Field Notes

How to Select Distributions in Hydrology — and Where to Find Them

Flood-frequency curves agree through the body and fan out in the tail; the L-moment ratio diagram as the objective selector.

Almost every design number in hydrology is a quantile of a fitted distribution. The 100-year flood, the 7Q10 low flow, the depth–duration–frequency value you size a culvert against — each is a distribution evaluated at a probability. Which means the quietest, most consequential decision in a frequency analysis is the one people spend the least time on: which distribution? Pick the wrong tail and you mis-size the spillway. Here is how I think about it, and where to find the tools that do the fitting.

Start from the variable, not the software

The right family follows from what you are analysing:

  • Annual maxima (floods, rainfall depths): the extreme-value families — GEV, Gumbel (EV1, a special case), and Log-Pearson III. LP3 is the United States Bulletin 17C standard for flood frequency; GEV is the more flexible default elsewhere.
  • Peaks over threshold: the Generalised Pareto distribution. If you have sub-annual events, POT/GPD uses more of your data than annual maxima and is often the better choice.
  • Low flows (e.g. 7-day minima): Weibull or log-normal fits to the annual minima series; remember you are now modelling a lower tail.
  • Interarrival times and durations: exponential and gamma families.
  • When nothing fits cleanly: the four-parameter kappa distribution is wonderfully flexible and nests several of the above — I use kappa/GEV pulses in my own stochastic streamflow generator precisely because they capture heavy-tailed behaviour the simpler families miss.

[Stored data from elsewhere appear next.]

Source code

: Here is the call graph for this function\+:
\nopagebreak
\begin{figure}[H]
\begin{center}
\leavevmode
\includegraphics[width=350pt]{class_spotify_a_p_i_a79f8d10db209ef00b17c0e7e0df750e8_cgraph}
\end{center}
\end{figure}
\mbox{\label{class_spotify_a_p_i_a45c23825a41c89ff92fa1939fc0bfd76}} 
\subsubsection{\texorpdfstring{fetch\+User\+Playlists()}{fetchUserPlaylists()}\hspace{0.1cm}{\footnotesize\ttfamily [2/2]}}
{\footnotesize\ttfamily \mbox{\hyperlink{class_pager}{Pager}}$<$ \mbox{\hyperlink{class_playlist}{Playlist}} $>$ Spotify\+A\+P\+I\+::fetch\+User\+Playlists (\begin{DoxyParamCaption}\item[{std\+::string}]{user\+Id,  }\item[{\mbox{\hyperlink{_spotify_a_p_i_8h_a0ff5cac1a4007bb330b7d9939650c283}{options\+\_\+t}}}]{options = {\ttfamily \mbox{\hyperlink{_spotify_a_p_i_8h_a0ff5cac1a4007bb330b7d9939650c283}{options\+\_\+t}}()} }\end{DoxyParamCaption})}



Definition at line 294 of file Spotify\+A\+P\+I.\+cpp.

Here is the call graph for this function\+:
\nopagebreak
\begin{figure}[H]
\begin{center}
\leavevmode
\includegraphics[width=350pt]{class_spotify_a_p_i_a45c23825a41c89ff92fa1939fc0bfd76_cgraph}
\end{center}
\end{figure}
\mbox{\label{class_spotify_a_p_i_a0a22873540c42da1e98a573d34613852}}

Fit with L-moments, not conventional moments

Conventional moments (variance, skew) are dominated by the largest one or two observations — exactly the unstable part of a short hydrological record. L-moments (Hosking and Wallis) are linear combinations of order statistics: far more robust, much better behaved in small samples, and they give you a diagnostic the textbooks underuse — the L-moment ratio diagram. Plot your sample L-skewness against L-kurtosis and see which family’s theoretical curve it falls near. That single picture does more for distribution selection than most formal tests.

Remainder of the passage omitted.